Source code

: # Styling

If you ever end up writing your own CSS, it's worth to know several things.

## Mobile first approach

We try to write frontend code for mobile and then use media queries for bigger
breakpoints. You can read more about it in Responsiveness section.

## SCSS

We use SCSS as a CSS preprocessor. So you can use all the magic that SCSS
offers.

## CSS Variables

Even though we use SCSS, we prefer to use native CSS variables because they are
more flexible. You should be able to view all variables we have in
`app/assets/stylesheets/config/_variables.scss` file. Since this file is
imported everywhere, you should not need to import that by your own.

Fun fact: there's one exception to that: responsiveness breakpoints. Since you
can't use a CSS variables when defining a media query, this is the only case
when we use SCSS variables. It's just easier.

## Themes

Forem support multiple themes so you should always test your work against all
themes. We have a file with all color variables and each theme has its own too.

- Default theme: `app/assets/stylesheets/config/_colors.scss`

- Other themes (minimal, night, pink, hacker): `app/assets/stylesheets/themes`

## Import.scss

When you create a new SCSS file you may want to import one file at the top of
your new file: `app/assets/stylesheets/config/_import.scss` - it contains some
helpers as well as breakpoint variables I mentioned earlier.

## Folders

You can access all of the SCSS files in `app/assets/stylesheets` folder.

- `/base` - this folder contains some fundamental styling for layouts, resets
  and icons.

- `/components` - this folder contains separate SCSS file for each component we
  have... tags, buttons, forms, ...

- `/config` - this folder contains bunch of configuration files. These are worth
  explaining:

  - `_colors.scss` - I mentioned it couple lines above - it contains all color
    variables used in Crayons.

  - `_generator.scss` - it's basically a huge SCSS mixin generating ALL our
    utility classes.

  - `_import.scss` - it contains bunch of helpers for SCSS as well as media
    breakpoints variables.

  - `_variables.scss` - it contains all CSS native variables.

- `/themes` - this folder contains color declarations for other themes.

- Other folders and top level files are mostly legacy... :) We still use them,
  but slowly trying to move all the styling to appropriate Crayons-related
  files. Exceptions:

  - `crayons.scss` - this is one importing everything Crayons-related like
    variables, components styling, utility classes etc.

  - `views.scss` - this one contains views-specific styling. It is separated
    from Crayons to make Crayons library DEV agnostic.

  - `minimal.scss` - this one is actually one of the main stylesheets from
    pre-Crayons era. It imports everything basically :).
:::::
Work to complete — Word for word, write out the data.

Task result —
Source code

: # Styling

If you ever end up writing your own CSS, it's worth to know several things.

## Mobile first approach

We try to write frontend code for mobile and then use media queries for bigger
breakpoints. You can read more about it in Responsiveness section.

## SCSS

We use SCSS as a CSS preprocessor. So you can use all the magic that SCSS
offers.

## CSS Variables

Even though we use SCSS, we prefer to use native CSS variables because they are
more flexible. You should be able to view all variables we have in
`app/assets/stylesheets/config/_variables.scss` file. Since this file is
imported everywhere, you should not need to import that by your own.

Fun fact: there's one exception to that: responsiveness breakpoints. Since you
can't use a CSS variables when defining a media query, this is the only case
when we use SCSS variables. It's just easier.

## Themes

Forem support multiple themes so you should always test your work against all
themes. We have a file with all color variables and each theme has its own too.

- Default theme: `app/assets/stylesheets/config/_colors.scss`

- Other themes (minimal, night, pink, hacker): `app/assets/stylesheets/themes`

## Import.scss

When you create a new SCSS file you may want to import one file at the top of
your new file: `app/assets/stylesheets/config/_import.scss` - it contains some
helpers as well as breakpoint variables I mentioned earlier.

## Folders

You can access all of the SCSS files in `app/assets/stylesheets` folder.

- `/base` - this folder contains some fundamental styling for layouts, resets
  and icons.

- `/components` - this folder contains separate SCSS file for each component we
  have... tags, buttons, forms, ...

- `/config` - this folder contains bunch of configuration files. These are worth
  explaining:

  - `_colors.scss` - I mentioned it couple lines above - it contains all color
    variables used in Crayons.

  - `_generator.scss` - it's basically a huge SCSS mixin generating ALL our
    utility classes.

  - `_import.scss` - it contains bunch of helpers for SCSS as well as media
    breakpoints variables.

  - `_variables.scss` - it contains all CSS native variables.

- `/themes` - this folder contains color declarations for other themes.

- Other folders and top level files are mostly legacy... :) We still use them,
  but slowly trying to move all the styling to appropriate Crayons-related
  files. Exceptions:

  - `crayons.scss` - this is one importing everything Crayons-related like
    variables, components styling, utility classes etc.

  - `views.scss` - this one contains views-specific styling. It is separated
    from Crayons to make Crayons library DEV agnostic.

  - `minimal.scss` - this one is actually one of the main stylesheets from
    pre-Crayons era. It imports everything basically :).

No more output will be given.